In federal court late last month, a St. Louis resident who graduated from Washington University in the 1970s filed a lawsuit against the city of St. Louis, alleging that their ParkLouie mobile parking system uses technology for which he owns a patent.
Lawyers Chuck McCloskey (no relation to Mark) and Chris Swiecicki, representing Gil Bashani’s Parking World Wide company, say the patent refers to a “parking status system” that determines if a parking space is occupied by a motorist who is not paying, in which case the system sends an alert to law enforcement or parking attendants.

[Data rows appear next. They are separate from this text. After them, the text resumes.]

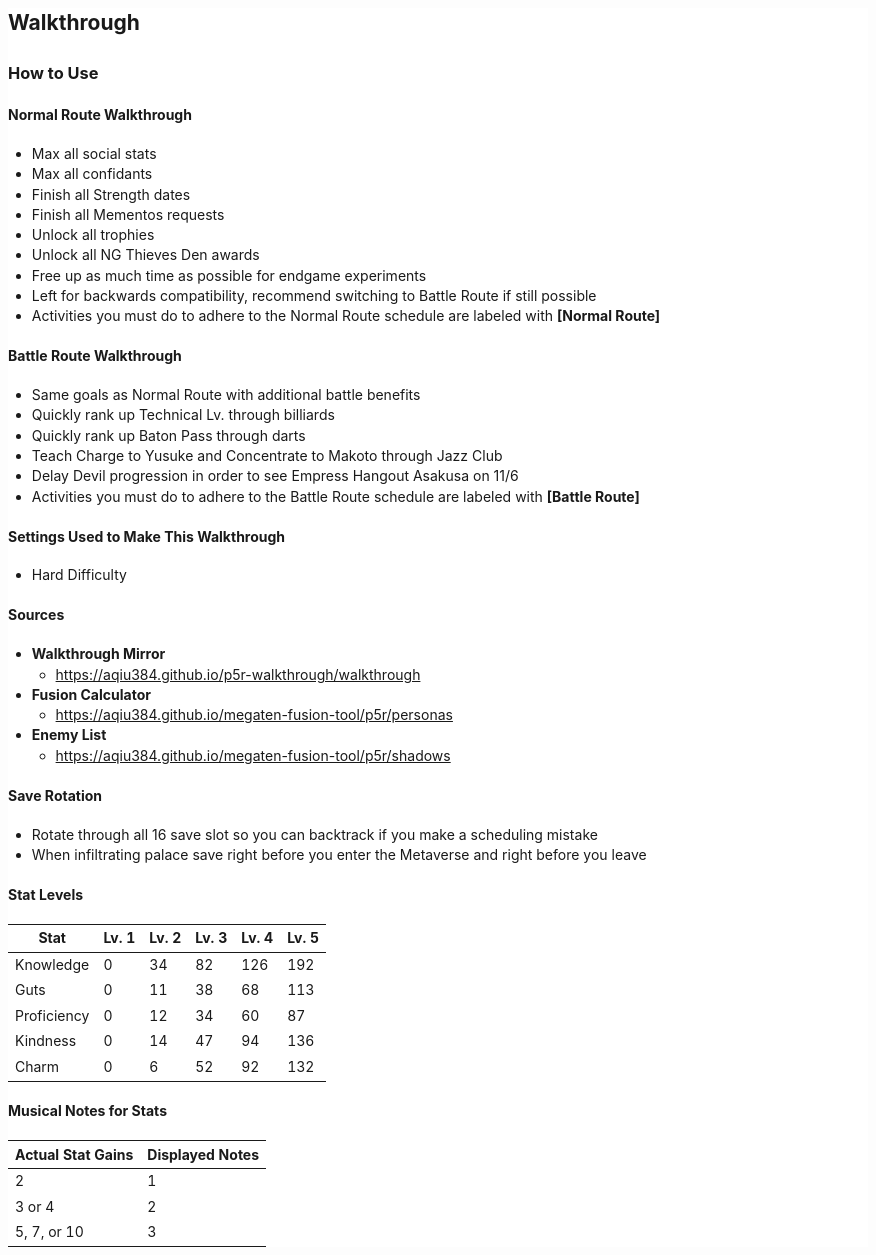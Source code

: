 ## Walkthrough
### How to Use
#### Normal Route Walkthrough
* Max all social stats
* Max all confidants
* Finish all Strength dates
* Finish all Mementos requests
* Unlock all trophies
* Unlock all NG Thieves Den awards
* Free up as much time as possible for endgame experiments
* Left for backwards compatibility, recommend switching to Battle Route if still possible
* Activities you must do to adhere to the Normal Route schedule are labeled with **[Normal Route]**

#### Battle Route Walkthrough
* Same goals as Normal Route with additional battle benefits
* Quickly rank up Technical Lv. through billiards
* Quickly rank up Baton Pass through darts
* Teach Charge to Yusuke and Concentrate to Makoto through Jazz Club
* Delay Devil progression in order to see Empress Hangout Asakusa on 11/6
* Activities you must do to adhere to the Battle Route schedule are labeled with **[Battle Route]**

#### Settings Used to Make This Walkthrough
* Hard Difficulty

#### Sources
* **Walkthrough Mirror**
    * https://aqiu384.github.io/p5r-walkthrough/walkthrough
* **Fusion Calculator**
    * https://aqiu384.github.io/megaten-fusion-tool/p5r/personas
* **Enemy List**
    * https://aqiu384.github.io/megaten-fusion-tool/p5r/shadows

#### Save Rotation
* Rotate through all 16 save slot so you can backtrack if you make a scheduling mistake
* When infiltrating palace save right before you enter the Metaverse and right before you leave

#### Stat Levels
| Stat | Lv. 1 | Lv. 2 | Lv. 3 | Lv. 4 | Lv. 5 |
| --- | --- | --- | --- | --- | --- |
| Knowledge | 0 | 34 | 82 | 126 | 192 |
| Guts | 0 | 11 | 38 | 68 | 113 |
| Proficiency | 0 | 12 | 34 | 60 | 87 |
| Kindness | 0 | 14 | 47 | 94 | 136 |
| Charm | 0 | 6 | 52 | 92 | 132 |

#### Musical Notes for Stats
| Actual Stat Gains | Displayed Notes |
| --- | --- |
| 2 | 1 |
| 3 or 4 | 2 |
| 5, 7, or 10 | 3 |

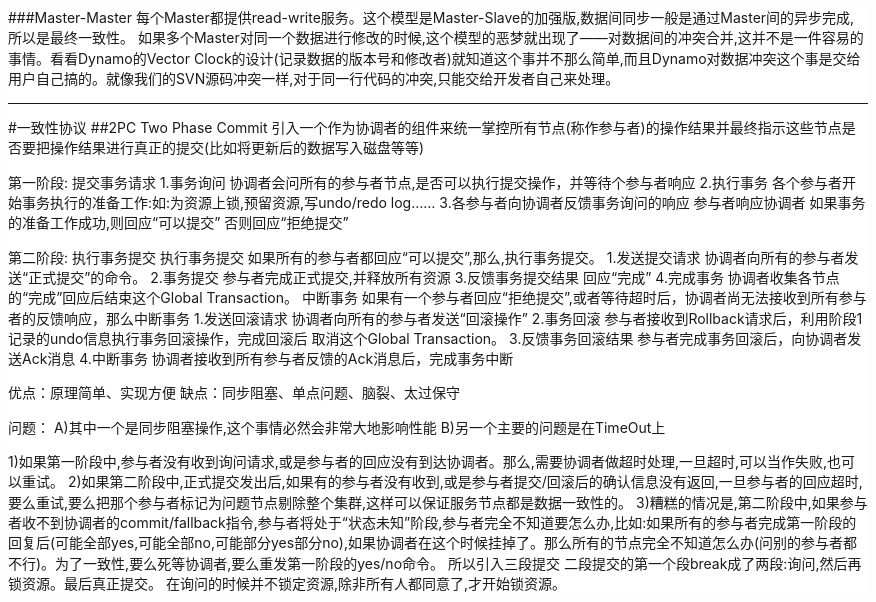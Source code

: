 ###Master-Master
每个Master都提供read-write服务。这个模型是Master-Slave的加强版,数据间同步一般是通过Master间的异步完成,所以是最终一致性。
如果多个Master对同一个数据进行修改的时候,这个模型的恶梦就出现了——对数据间的冲突合并,这并不是一件容易的事情。看看Dynamo的Vector Clock的设计(记录数据的版本号和修改者)就知道这个事并不那么简单,而且Dynamo对数据冲突这个事是交给用户自己搞的。就像我们的SVN源码冲突一样,对于同一行代码的冲突,只能交给开发者自己来处理。



---
#一致性协议
##2PC  Two Phase Commit
引入一个作为协调者的组件来统一掌控所有节点(称作参与者)的操作结果并最终指示这些节点是否要把操作结果进行真正的提交(比如将更新后的数据写入磁盘等等)

第一阶段: 提交事务请求
1.事务询问
	协调者会问所有的参与者节点,是否可以执行提交操作，并等待个参与者响应
2.执行事务
	各个参与者开始事务执行的准备工作:如:为资源上锁,预留资源,写undo/redo log……
3.各参与者向协调者反馈事务询问的响应
	参与者响应协调者
		如果事务的准备工作成功,则回应“可以提交”
		否则回应“拒绝提交”

第二阶段: 执行事务提交
执行事务提交
	如果所有的参与者都回应“可以提交”,那么,执行事务提交。
		1.发送提交请求
			协调者向所有的参与者发送“正式提交”的命令。
		2.事务提交
			参与者完成正式提交,并释放所有资源
		3.反馈事务提交结果
			回应“完成”
		4.完成事务
			协调者收集各节点的“完成”回应后结束这个Global Transaction。
中断事务
如果有一个参与者回应“拒绝提交”,或者等待超时后，协调者尚无法接收到所有参与者的反馈响应，那么中断事务
	1.发送回滚请求
		协调者向所有的参与者发送“回滚操作”
	2.事务回滚
		参与者接收到Rollback请求后，利用阶段1记录的undo信息执行事务回滚操作，完成回滚后 取消这个Global Transaction。
	3.反馈事务回滚结果
		参与者完成事务回滚后，向协调者发送Ack消息
	4.中断事务
		协调者接收到所有参与者反馈的Ack消息后，完成事务中断

优点：原理简单、实现方便
缺点：同步阻塞、单点问题、脑裂、太过保守

问题：
A)其中一个是同步阻塞操作,这个事情必然会非常大地影响性能
B)另一个主要的问题是在TimeOut上

1)如果第一阶段中,参与者没有收到询问请求,或是参与者的回应没有到达协调者。那么,需要协调者做超时处理,一旦超时,可以当作失败,也可以重试。
2)如果第二阶段中,正式提交发出后,如果有的参与者没有收到,或是参与者提交/回滚后的确认信息没有返回,一旦参与者的回应超时,要么重试,要么把那个参与者标记为问题节点剔除整个集群,这样可以保证服务节点都是数据一致性的。
3)糟糕的情况是,第二阶段中,如果参与者收不到协调者的commit/fallback指令,参与者将处于“状态未知”阶段,参与者完全不知道要怎么办,比如:如果所有的参与者完成第一阶段的回复后(可能全部yes,可能全部no,可能部分yes部分no),如果协调者在这个时候挂掉了。那么所有的节点完全不知道怎么办(问别的参与者都不行)。为了一致性,要么死等协调者,要么重发第一阶段的yes/no命令。
所以引入三段提交
二段提交的第一个段break成了两段:询问,然后再锁资源。最后真正提交。
在询问的时候并不锁定资源,除非所有人都同意了,才开始锁资源。
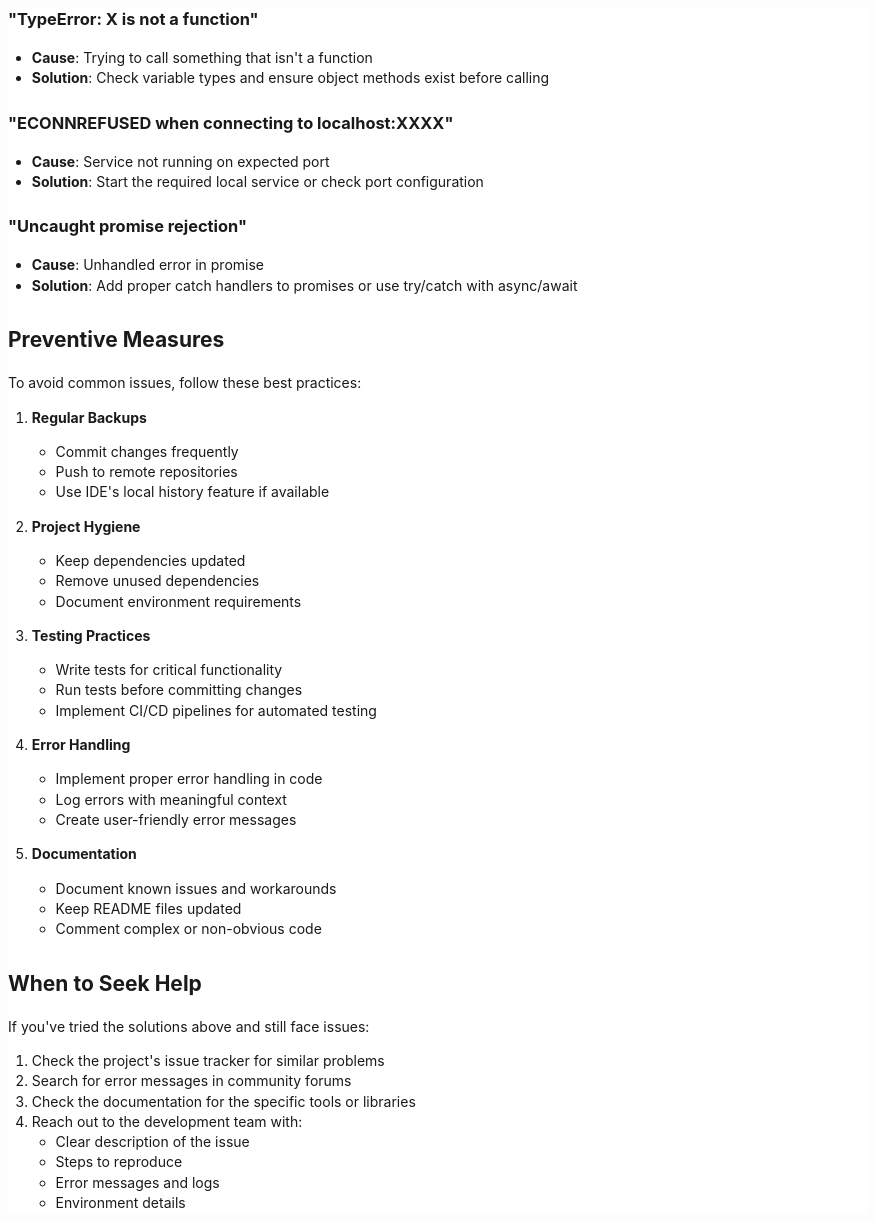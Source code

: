 ### "TypeError: X is not a function"
- **Cause**: Trying to call something that isn't a function
- **Solution**: Check variable types and ensure object methods exist before calling

### "ECONNREFUSED when connecting to localhost:XXXX"
- **Cause**: Service not running on expected port
- **Solution**: Start the required local service or check port configuration

### "Uncaught promise rejection"
- **Cause**: Unhandled error in promise
- **Solution**: Add proper catch handlers to promises or use try/catch with async/await

## Preventive Measures

To avoid common issues, follow these best practices:

1. **Regular Backups**
   - Commit changes frequently
   - Push to remote repositories
   - Use IDE's local history feature if available

2. **Project Hygiene**
   - Keep dependencies updated
   - Remove unused dependencies
   - Document environment requirements

3. **Testing Practices**
   - Write tests for critical functionality
   - Run tests before committing changes
   - Implement CI/CD pipelines for automated testing

4. **Error Handling**
   - Implement proper error handling in code
   - Log errors with meaningful context
   - Create user-friendly error messages

5. **Documentation**
   - Document known issues and workarounds
   - Keep README files updated
   - Comment complex or non-obvious code

## When to Seek Help

If you've tried the solutions above and still face issues:

1. Check the project's issue tracker for similar problems
2. Search for error messages in community forums
3. Check the documentation for the specific tools or libraries
4. Reach out to the development team with:
   - Clear description of the issue
   - Steps to reproduce
   - Error messages and logs
   - Environment details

Bashani immigrated to the United States from Israel, graduating from the University of Washington in the 1970s with a degree in computer science. His lawyers say he has been working on the technology behind the patent for more than a decade. He founded Parking World Wide in 2019 and transferred ownership of the patent to that company the same year.
The city’s parking services, including the ParkLouie website and app, are operated by the Office of the Treasury.
Nick Desideri, a spokesman for Mayor Tishaura Jones, said her office had no comment on the matter.
We contacted the Treasurer’s office directly, but by the time of publication, we had not heard anything.
The ParkLouie app describes itself as “powered by the Parkmobile”. Parkmobile is an Atlanta-based company whose parking technology is used in Chicago, Milwaukee and many other cities. It is not yet clear what impact Bashani’s lawsuit may have on other cities using the Parkmobile.